---------- Material provided

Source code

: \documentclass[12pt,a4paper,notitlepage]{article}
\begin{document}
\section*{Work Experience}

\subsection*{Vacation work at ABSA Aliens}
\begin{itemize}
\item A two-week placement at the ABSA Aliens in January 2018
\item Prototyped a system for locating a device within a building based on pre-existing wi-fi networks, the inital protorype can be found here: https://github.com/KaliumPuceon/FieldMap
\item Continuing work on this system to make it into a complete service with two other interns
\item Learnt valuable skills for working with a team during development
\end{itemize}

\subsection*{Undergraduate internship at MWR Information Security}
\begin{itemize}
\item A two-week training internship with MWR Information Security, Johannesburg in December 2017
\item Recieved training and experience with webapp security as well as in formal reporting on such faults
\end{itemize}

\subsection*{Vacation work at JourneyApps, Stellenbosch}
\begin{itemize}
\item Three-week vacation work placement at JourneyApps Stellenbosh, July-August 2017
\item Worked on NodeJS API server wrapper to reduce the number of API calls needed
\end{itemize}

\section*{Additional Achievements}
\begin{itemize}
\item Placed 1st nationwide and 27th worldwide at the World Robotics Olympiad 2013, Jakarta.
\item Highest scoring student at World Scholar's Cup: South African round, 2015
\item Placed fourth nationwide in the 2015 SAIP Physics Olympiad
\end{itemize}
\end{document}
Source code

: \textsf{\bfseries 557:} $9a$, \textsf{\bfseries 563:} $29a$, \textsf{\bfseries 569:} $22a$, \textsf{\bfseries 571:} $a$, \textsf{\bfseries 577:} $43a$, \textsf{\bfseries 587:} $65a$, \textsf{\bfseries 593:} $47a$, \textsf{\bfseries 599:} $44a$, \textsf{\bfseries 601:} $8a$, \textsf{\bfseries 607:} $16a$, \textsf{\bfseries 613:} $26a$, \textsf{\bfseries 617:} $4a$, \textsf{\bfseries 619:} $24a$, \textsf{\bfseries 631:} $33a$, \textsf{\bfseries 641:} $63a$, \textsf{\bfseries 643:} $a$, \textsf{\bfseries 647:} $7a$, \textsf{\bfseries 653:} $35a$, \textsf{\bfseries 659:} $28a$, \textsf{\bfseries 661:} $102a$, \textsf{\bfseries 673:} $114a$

--------------------

For each line above that includes the word "ABSA", make a copy of that line.

\subsection*{Vacation work at ABSA Aliens}
\item A two-week placement at the ABSA Aliens in January 2018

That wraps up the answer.